> **PROMPT**
Quote all of the data exactly as given. Skip every picture it contains.
** MATERIAL FOR THE TASK follows **
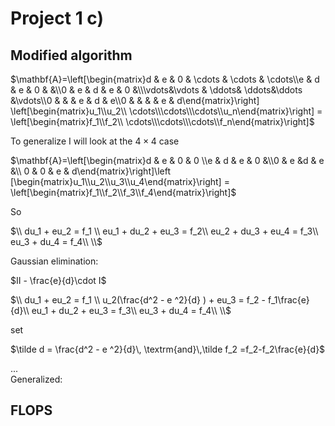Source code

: # Project 1 c)
## Modified algorithm

$\mathbf{A}=\left[\begin{matrix}d & e & 0 & \cdots & \cdots & \cdots\\e & d & e & 0 & &\\0 & e & d & e & 0 &\\\vdots&\vdots & \ddots& \ddots&\ddots &\vdots\\0 & & & e & d & e\\0 & & &  & e & d\end{matrix}\right] \left[\begin{matrix}u_1\\u_2\\ \cdots\\\cdots\\\cdots\\u_n\end{matrix}\right] = \left[\begin{matrix}f_1\\f_2\\ \cdots\\\cdots\\\cdots\\f_n\end{matrix}\right]$

To generalize I will look at the $4 \times 4$  case

$\mathbf{A}=\left[\begin{matrix}d & e & 0 & 0 \\e & d & e & 0 &\\0 & e &d & e &\\ 0 & 0 & e & d\end{matrix}\right]\left
[\begin{matrix}u_1\\u_2\\u_3\\u_4\end{matrix}\right] = \left[\begin{matrix}f_1\\f_2\\f_3\\f_4\end{matrix}\right]$


So

$\\
du_1 + eu_2 = f_1 \\
eu_1 + du_2 + eu_3 = f_2\\
eu_2 + du_3 + eu_4 = f_3\\
eu_3 + du_4 = f_4\\
\\$

Gaussian elimination:

$II - \frac{e}{d}\cdot I$


$\\
du_1 + eu_2 = f_1 \\
u_2(\frac{d^2 - e ^2}{d} ) + eu_3 = f_2 - f_1\frac{e}{d}\\
eu_1 + du_2 + eu_3 = f_3\\
eu_3 + du_4 = f_4\\
\\$

set

$\tilde d = \frac{d^2 - e ^2}{d}\, \textrm{and}\,\tilde f_2 =f_2-f_2\frac{e}{d}$

...\
Generalized:





## FLOPS
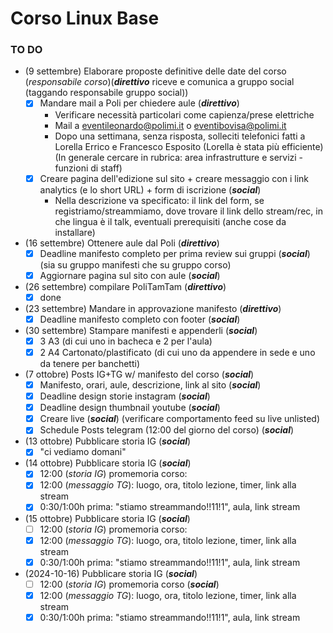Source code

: # Corso Linux Base
### TO DO
- (9 settembre) Elaborare proposte definitive delle date del corso (_responsabile corso_)(**_direttivo_** riceve e comunica a gruppo social (taggando responsabile gruppo social))
    - [x] Mandare mail a Poli per chiedere aule (**_direttivo_**)
        - Verificare necessità particolari come capienza/prese elettriche
        - Mail a eventileonardo@polimi.it o eventibovisa@polimi.it
        - Dopo una settimana, senza risposta, solleciti telefonici fatti a Lorella Errico e Francesco Esposito (Lorella è stata più efficiente) (In generale cercare in rubrica: area infrastrutture e servizi - funzioni di staff)
    - [x] Creare pagina dell'edizione sul sito + creare messaggio con i link analytics (e lo short URL) + form di iscrizione (**_social_**)
        - Nella descrizione va specificato: il link del form, se registriamo/streammiamo, dove trovare il link dello stream/rec, in che lingua è il talk, eventuali prerequisiti (anche cose da installare)
- (16 settembre) Ottenere aule dal Poli (**_direttivo_**)
    - [x] Deadline manifesto completo per prima review sui gruppi (**_social_**) (sia su gruppo manifesti che su gruppo corso)
    - [x] Aggiornare pagina sul sito con aule (**_social_**)
- (26 settembre) compilare PoliTamTam (**_direttivo_**)
    - [x] done
- (23 settembre) Mandare in approvazione manifesto (**_direttivo_**)
    - [x] Deadline manifesto completo con footer (**_social_**)
- (30 settembre) Stampare manifesti e appenderli (**_social_**)
    - [x] 3 A3 (di cui uno in bacheca e 2 per l'aula)
    - [x] 2 A4 Cartonato/plastificato (di cui uno da appendere in sede e uno da tenere per banchetti)
- (7 ottobre) Posts IG+TG w/ manifesto del corso (**_social_**)
    - [x] Manifesto, orari, aule, descrizione, link al sito (**_social_**)
    - [x] Deadline design storie instagram (**_social_**)
    - [x] Deadline design thumbnail youtube (**_social_**)
    - [x] Creare live (**_social_**) (verificare comportamento feed su live unlisted)
    - [x] Schedule Posts telegram (12:00 del giorno del corso) (**_social_**)
- (13 ottobre) Pubblicare storia IG (**_social_**)
    - [x] "ci vediamo domani"
- (14 ottobre) Pubblicare storia IG (**_social_**)
    - [x] 12:00 (_storia IG_) promemoria corso: 
    - [x] 12:00 (_messaggio TG_): luogo, ora, titolo lezione, timer, link alla stream
    - [x] 0:30/1:00h prima: "stiamo streammando!!11!1", aula, link stream
- (15 ottobre) Pubblicare storia IG (**_social_**)
    - [ ] 12:00 (_storia IG_) promemoria corso: 
    - [x] 12:00 (_messaggio TG_): luogo, ora, titolo lezione, timer, link alla stream
    - [x] 0:30/1:00h prima: "stiamo streammando!!11!1", aula, link stream
- (2024-10-16) Pubblicare storia IG (**_social_**)
    - [ ] 12:00 (_storia IG_) promemoria corso (**_social_**)
    - [x] 12:00 (_messaggio TG_): luogo, ora, titolo lezione, timer, link alla stream
    - [x] 0:30/1:00h prima: "stiamo streammando!!11!1", aula, link stream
** End of MATERIAL FOR THE TASK **
> **ANSWER SPACE**
Source code

: # Project 1 c)
## Modified algorithm

$\mathbf{A}=\left[\begin{matrix}d & e & 0 & \cdots & \cdots & \cdots\\e & d & e & 0 & &\\0 & e & d & e & 0 &\\\vdots&\vdots & \ddots& \ddots&\ddots &\vdots\\0 & & & e & d & e\\0 & & &  & e & d\end{matrix}\right] \left[\begin{matrix}u_1\\u_2\\ \cdots\\\cdots\\\cdots\\u_n\end{matrix}\right] = \left[\begin{matrix}f_1\\f_2\\ \cdots\\\cdots\\\cdots\\f_n\end{matrix}\right]$

To generalize I will look at the $4 \times 4$  case

$\mathbf{A}=\left[\begin{matrix}d & e & 0 & 0 \\e & d & e & 0 &\\0 & e &d & e &\\ 0 & 0 & e & d\end{matrix}\right]\left
[\begin{matrix}u_1\\u_2\\u_3\\u_4\end{matrix}\right] = \left[\begin{matrix}f_1\\f_2\\f_3\\f_4\end{matrix}\right]$


So

$\\
du_1 + eu_2 = f_1 \\
eu_1 + du_2 + eu_3 = f_2\\
eu_2 + du_3 + eu_4 = f_3\\
eu_3 + du_4 = f_4\\
\\$

Gaussian elimination:

$II - \frac{e}{d}\cdot I$


$\\
du_1 + eu_2 = f_1 \\
u_2(\frac{d^2 - e ^2}{d} ) + eu_3 = f_2 - f_1\frac{e}{d}\\
eu_1 + du_2 + eu_3 = f_3\\
eu_3 + du_4 = f_4\\
\\$

set

$\tilde d = \frac{d^2 - e ^2}{d}\, \textrm{and}\,\tilde f_2 =f_2-f_2\frac{e}{d}$

...\
Generalized:





## FLOPS
Source code

: # Corso Linux Base
### TO DO
- (9 settembre) Elaborare proposte definitive delle date del corso (_responsabile corso_)(**_direttivo_** riceve e comunica a gruppo social (taggando responsabile gruppo social))
    - [x] Mandare mail a Poli per chiedere aule (**_direttivo_**)
        - Verificare necessità particolari come capienza/prese elettriche
        - Mail a eventileonardo@polimi.it o eventibovisa@polimi.it
        - Dopo una settimana, senza risposta, solleciti telefonici fatti a Lorella Errico e Francesco Esposito (Lorella è stata più efficiente) (In generale cercare in rubrica: area infrastrutture e servizi - funzioni di staff)
    - [x] Creare pagina dell'edizione sul sito + creare messaggio con i link analytics (e lo short URL) + form di iscrizione (**_social_**)
        - Nella descrizione va specificato: il link del form, se registriamo/streammiamo, dove trovare il link dello stream/rec, in che lingua è il talk, eventuali prerequisiti (anche cose da installare)
- (16 settembre) Ottenere aule dal Poli (**_direttivo_**)
    - [x] Deadline manifesto completo per prima review sui gruppi (**_social_**) (sia su gruppo manifesti che su gruppo corso)
    - [x] Aggiornare pagina sul sito con aule (**_social_**)
- (26 settembre) compilare PoliTamTam (**_direttivo_**)
    - [x] done
- (23 settembre) Mandare in approvazione manifesto (**_direttivo_**)
    - [x] Deadline manifesto completo con footer (**_social_**)
- (30 settembre) Stampare manifesti e appenderli (**_social_**)
    - [x] 3 A3 (di cui uno in bacheca e 2 per l'aula)
    - [x] 2 A4 Cartonato/plastificato (di cui uno da appendere in sede e uno da tenere per banchetti)
- (7 ottobre) Posts IG+TG w/ manifesto del corso (**_social_**)
    - [x] Manifesto, orari, aule, descrizione, link al sito (**_social_**)
    - [x] Deadline design storie instagram (**_social_**)
    - [x] Deadline design thumbnail youtube (**_social_**)
    - [x] Creare live (**_social_**) (verificare comportamento feed su live unlisted)
    - [x] Schedule Posts telegram (12:00 del giorno del corso) (**_social_**)
- (13 ottobre) Pubblicare storia IG (**_social_**)
    - [x] "ci vediamo domani"
- (14 ottobre) Pubblicare storia IG (**_social_**)
    - [x] 12:00 (_storia IG_) promemoria corso: 
    - [x] 12:00 (_messaggio TG_): luogo, ora, titolo lezione, timer, link alla stream
    - [x] 0:30/1:00h prima: "stiamo streammando!!11!1", aula, link stream
- (15 ottobre) Pubblicare storia IG (**_social_**)
    - [ ] 12:00 (_storia IG_) promemoria corso: 
    - [x] 12:00 (_messaggio TG_): luogo, ora, titolo lezione, timer, link alla stream
    - [x] 0:30/1:00h prima: "stiamo streammando!!11!1", aula, link stream
- (2024-10-16) Pubblicare storia IG (**_social_**)
    - [ ] 12:00 (_storia IG_) promemoria corso (**_social_**)
    - [x] 12:00 (_messaggio TG_): luogo, ora, titolo lezione, timer, link alla stream
    - [x] 0:30/1:00h prima: "stiamo streammando!!11!1", aula, link stream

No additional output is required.